Task statement. Return every line of the records that includes the string "scripts".

*** Begin section ***

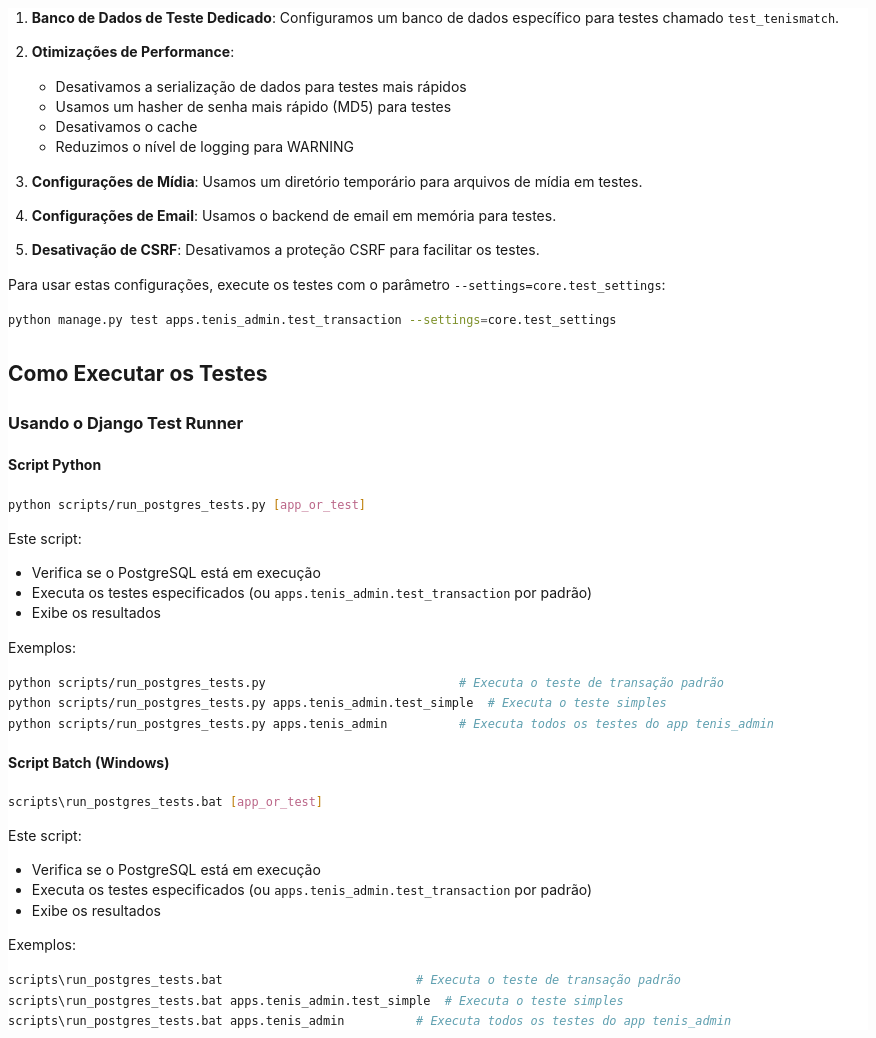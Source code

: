 1. **Banco de Dados de Teste Dedicado**: Configuramos um banco de dados específico para testes chamado `test_tenismatch`.

2. **Otimizações de Performance**:
   - Desativamos a serialização de dados para testes mais rápidos
   - Usamos um hasher de senha mais rápido (MD5) para testes
   - Desativamos o cache
   - Reduzimos o nível de logging para WARNING

3. **Configurações de Mídia**: Usamos um diretório temporário para arquivos de mídia em testes.

4. **Configurações de Email**: Usamos o backend de email em memória para testes.

5. **Desativação de CSRF**: Desativamos a proteção CSRF para facilitar os testes.

Para usar estas configurações, execute os testes com o parâmetro `--settings=core.test_settings`:

```bash
python manage.py test apps.tenis_admin.test_transaction --settings=core.test_settings
```

## Como Executar os Testes

### Usando o Django Test Runner

#### Script Python

```bash
python scripts/run_postgres_tests.py [app_or_test]
```

Este script:
- Verifica se o PostgreSQL está em execução
- Executa os testes especificados (ou `apps.tenis_admin.test_transaction` por padrão)
- Exibe os resultados

Exemplos:
```bash
python scripts/run_postgres_tests.py                           # Executa o teste de transação padrão
python scripts/run_postgres_tests.py apps.tenis_admin.test_simple  # Executa o teste simples
python scripts/run_postgres_tests.py apps.tenis_admin          # Executa todos os testes do app tenis_admin
```

#### Script Batch (Windows)

```bash
scripts\run_postgres_tests.bat [app_or_test]
```

Este script:
- Verifica se o PostgreSQL está em execução
- Executa os testes especificados (ou `apps.tenis_admin.test_transaction` por padrão)
- Exibe os resultados

Exemplos:
```bash
scripts\run_postgres_tests.bat                           # Executa o teste de transação padrão
scripts\run_postgres_tests.bat apps.tenis_admin.test_simple  # Executa o teste simples
scripts\run_postgres_tests.bat apps.tenis_admin          # Executa todos os testes do app tenis_admin
```
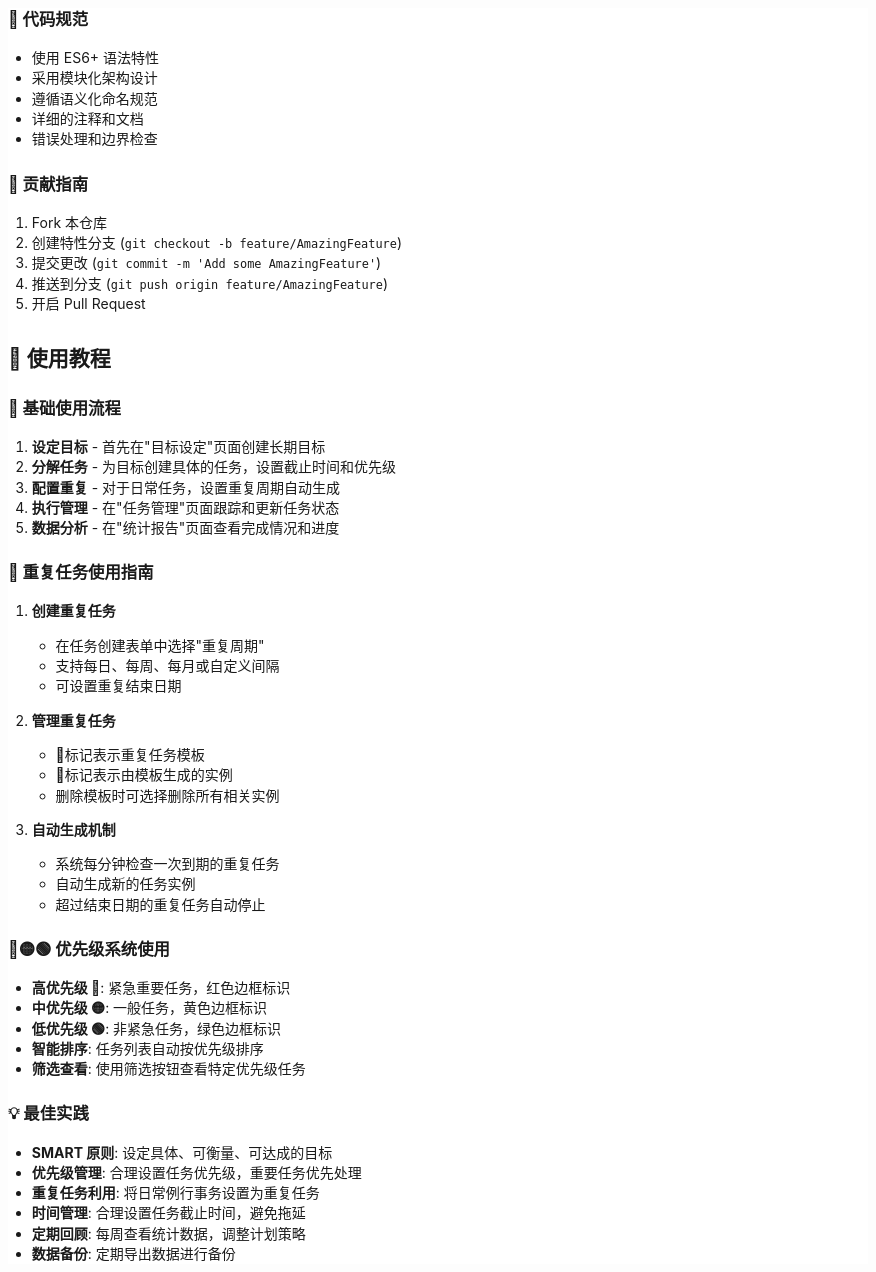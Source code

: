 ### 🧪 代码规范
- 使用 ES6+ 语法特性
- 采用模块化架构设计
- 遵循语义化命名规范
- 详细的注释和文档
- 错误处理和边界检查

### 🤝 贡献指南
1. Fork 本仓库
2. 创建特性分支 (`git checkout -b feature/AmazingFeature`)
3. 提交更改 (`git commit -m 'Add some AmazingFeature'`)
4. 推送到分支 (`git push origin feature/AmazingFeature`)
5. 开启 Pull Request

## 📖 使用教程

### 🎯 基础使用流程
1. **设定目标** - 首先在"目标设定"页面创建长期目标
2. **分解任务** - 为目标创建具体的任务，设置截止时间和优先级
3. **配置重复** - 对于日常任务，设置重复周期自动生成
4. **执行管理** - 在"任务管理"页面跟踪和更新任务状态
5. **数据分析** - 在"统计报告"页面查看完成情况和进度

### 🔄 重复任务使用指南
1. **创建重复任务**
   - 在任务创建表单中选择"重复周期"
   - 支持每日、每周、每月或自定义间隔
   - 可设置重复结束日期
   
2. **管理重复任务**
   - 🔄标记表示重复任务模板
   - 🔗标记表示由模板生成的实例
   - 删除模板时可选择删除所有相关实例

3. **自动生成机制**
   - 系统每分钟检查一次到期的重复任务
   - 自动生成新的任务实例
   - 超过结束日期的重复任务自动停止

### 🔴🟡🟢 优先级系统使用
- **高优先级 🔴**: 紧急重要任务，红色边框标识
- **中优先级 🟡**: 一般任务，黄色边框标识  
- **低优先级 🟢**: 非紧急任务，绿色边框标识
- **智能排序**: 任务列表自动按优先级排序
- **筛选查看**: 使用筛选按钮查看特定优先级任务

### 💡 最佳实践
- **SMART 原则**: 设定具体、可衡量、可达成的目标
- **优先级管理**: 合理设置任务优先级，重要任务优先处理
- **重复任务利用**: 将日常例行事务设置为重复任务
- **时间管理**: 合理设置任务截止时间，避免拖延
- **定期回顾**: 每周查看统计数据，调整计划策略
- **数据备份**: 定期导出数据进行备份
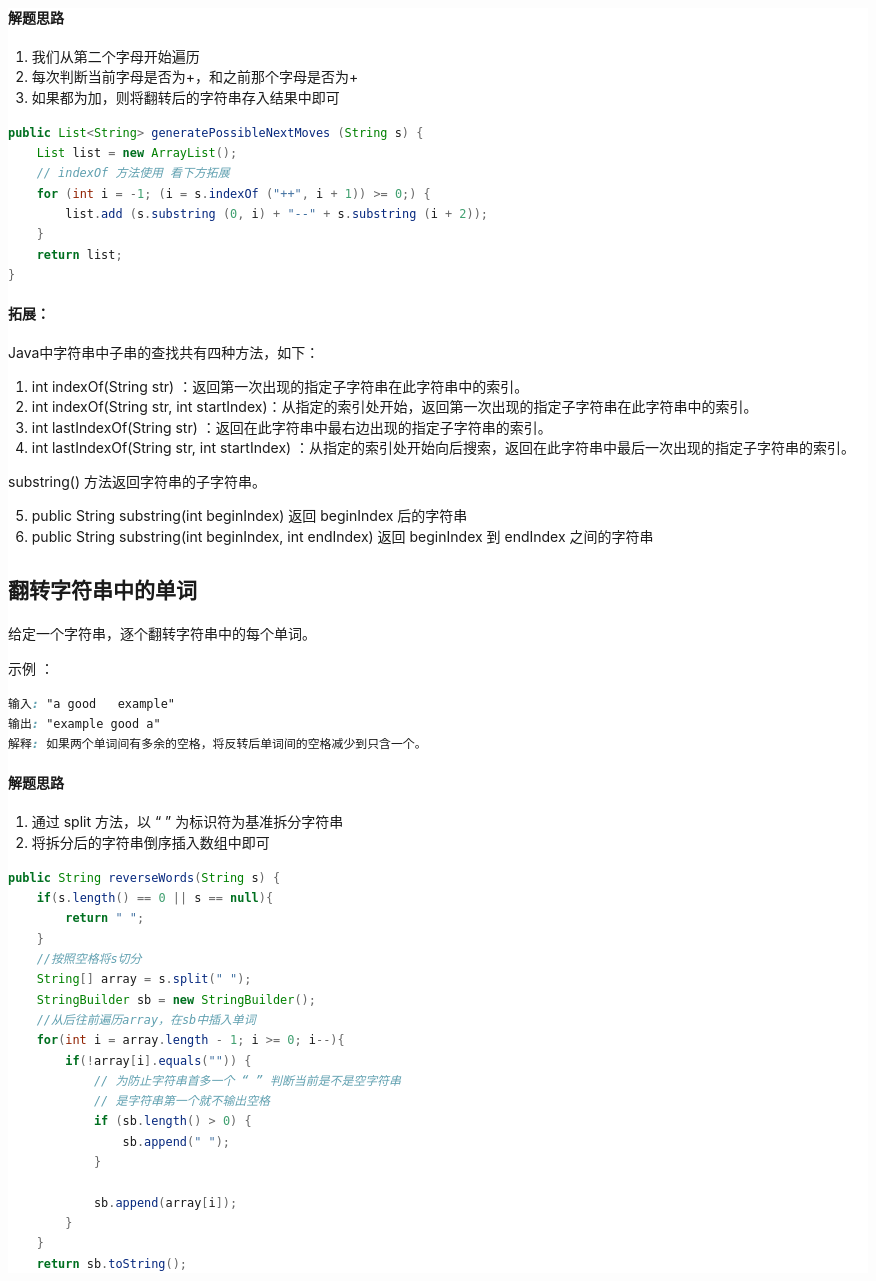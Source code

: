 #### 解题思路

1. 我们从第二个字母开始遍历
2. 每次判断当前字母是否为+，和之前那个字母是否为+
3. 如果都为加，则将翻转后的字符串存入结果中即可

```java
public List<String> generatePossibleNextMoves (String s) {
    List list = new ArrayList();
    // indexOf 方法使用 看下方拓展
    for (int i = -1; (i = s.indexOf ("++", i + 1)) >= 0;) {
        list.add (s.substring (0, i) + "--" + s.substring (i + 2));
    }
    return list;
}
```

#### 拓展：
Java中字符串中子串的查找共有四种方法，如下：
1. int indexOf(String str) ：返回第一次出现的指定子字符串在此字符串中的索引。 
2. int indexOf(String str, int startIndex)：从指定的索引处开始，返回第一次出现的指定子字符串在此字符串中的索引。 
3. int lastIndexOf(String str) ：返回在此字符串中最右边出现的指定子字符串的索引。 
4. int lastIndexOf(String str, int startIndex) ：从指定的索引处开始向后搜索，返回在此字符串中最后一次出现的指定子字符串的索引。

substring() 方法返回字符串的子字符串。

5. public String substring(int beginIndex) 返回 beginIndex 后的字符串
6. public String substring(int beginIndex, int endIndex) 返回 beginIndex 到 endIndex 之间的字符串



## 翻转字符串中的单词

给定一个字符串，逐个翻转字符串中的每个单词。

示例 ：

```css
输入: "a good   example"
输出: "example good a"
解释: 如果两个单词间有多余的空格，将反转后单词间的空格减少到只含一个。
```

#### 解题思路

1. 通过 split 方法，以 “ ” 为标识符为基准拆分字符串
2. 将拆分后的字符串倒序插入数组中即可

```java
public String reverseWords(String s) {
    if(s.length() == 0 || s == null){
        return " ";
    }
    //按照空格将s切分
    String[] array = s.split(" ");
    StringBuilder sb = new StringBuilder();
    //从后往前遍历array，在sb中插入单词
    for(int i = array.length - 1; i >= 0; i--){
        if(!array[i].equals("")) {
        	// 为防止字符串首多一个 “ ” 判断当前是不是空字符串
        	// 是字符串第一个就不输出空格
            if (sb.length() > 0) {
                sb.append(" ");
            }
            
            sb.append(array[i]);
        }
    }
    return sb.toString();
```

*** End section ***

Reply.
python scripts/run_postgres_tests.py [app_or_test]
python scripts/run_postgres_tests.py                           # Executa o teste de transação padrão
python scripts/run_postgres_tests.py apps.tenis_admin.test_simple  # Executa o teste simples
python scripts/run_postgres_tests.py apps.tenis_admin          # Executa todos os testes do app tenis_admin
scripts\run_postgres_tests.bat [app_or_test]
scripts\run_postgres_tests.bat                           # Executa o teste de transação padrão
scripts\run_postgres_tests.bat apps.tenis_admin.test_simple  # Executa o teste simples
scripts\run_postgres_tests.bat apps.tenis_admin          # Executa todos os testes do app tenis_admin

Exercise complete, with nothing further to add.